[Stored items from a collection]
|---|

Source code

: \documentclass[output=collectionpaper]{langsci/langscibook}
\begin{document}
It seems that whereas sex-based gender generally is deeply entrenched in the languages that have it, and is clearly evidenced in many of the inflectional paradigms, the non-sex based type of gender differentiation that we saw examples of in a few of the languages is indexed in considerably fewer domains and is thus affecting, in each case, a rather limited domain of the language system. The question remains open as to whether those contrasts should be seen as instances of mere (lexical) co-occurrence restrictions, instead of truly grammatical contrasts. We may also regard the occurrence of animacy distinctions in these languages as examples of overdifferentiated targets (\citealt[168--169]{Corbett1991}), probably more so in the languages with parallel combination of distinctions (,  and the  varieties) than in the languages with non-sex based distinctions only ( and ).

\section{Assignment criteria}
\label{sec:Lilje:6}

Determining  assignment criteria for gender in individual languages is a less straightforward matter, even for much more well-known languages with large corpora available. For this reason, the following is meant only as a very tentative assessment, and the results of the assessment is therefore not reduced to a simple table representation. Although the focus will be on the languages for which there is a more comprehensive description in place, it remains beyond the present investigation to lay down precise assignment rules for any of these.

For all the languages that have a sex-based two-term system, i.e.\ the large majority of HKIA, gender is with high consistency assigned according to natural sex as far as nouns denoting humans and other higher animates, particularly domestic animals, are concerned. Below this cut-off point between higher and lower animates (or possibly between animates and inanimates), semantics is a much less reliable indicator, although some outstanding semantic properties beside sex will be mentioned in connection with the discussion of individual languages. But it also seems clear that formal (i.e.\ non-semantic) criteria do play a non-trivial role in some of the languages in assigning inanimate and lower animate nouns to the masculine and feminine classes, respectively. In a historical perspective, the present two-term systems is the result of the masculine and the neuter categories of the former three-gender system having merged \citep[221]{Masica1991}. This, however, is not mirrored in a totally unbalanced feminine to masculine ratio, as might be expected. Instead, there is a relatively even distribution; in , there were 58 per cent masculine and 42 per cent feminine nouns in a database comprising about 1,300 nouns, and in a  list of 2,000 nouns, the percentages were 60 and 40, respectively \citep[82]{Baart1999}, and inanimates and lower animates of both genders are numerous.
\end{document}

|---|

### [What the task requires]
If a line in the data contains the string "present", copy it.

### [Answer box]
Determining  assignment criteria for gender in individual languages is a less straightforward matter, even for much more well-known languages with large corpora available. For this reason, the following is meant only as a very tentative assessment, and the results of the assessment is therefore not reduced to a simple table representation. Although the focus will be on the languages for which there is a more comprehensive description in place, it remains beyond the present investigation to lay down precise assignment rules for any of these.
For all the languages that have a sex-based two-term system, i.e.\ the large majority of HKIA, gender is with high consistency assigned according to natural sex as far as nouns denoting humans and other higher animates, particularly domestic animals, are concerned. Below this cut-off point between higher and lower animates (or possibly between animates and inanimates), semantics is a much less reliable indicator, although some outstanding semantic properties beside sex will be mentioned in connection with the discussion of individual languages. But it also seems clear that formal (i.e.\ non-semantic) criteria do play a non-trivial role in some of the languages in assigning inanimate and lower animate nouns to the masculine and feminine classes, respectively. In a historical perspective, the present two-term systems is the result of the masculine and the neuter categories of the former three-gender system having merged \citep[221]{Masica1991}. This, however, is not mirrored in a totally unbalanced feminine to masculine ratio, as might be expected. Instead, there is a relatively even distribution; in , there were 58 per cent masculine and 42 per cent feminine nouns in a database comprising about 1,300 nouns, and in a  list of 2,000 nouns, the percentages were 60 and 40, respectively \citep[82]{Baart1999}, and inanimates and lower animates of both genders are numerous.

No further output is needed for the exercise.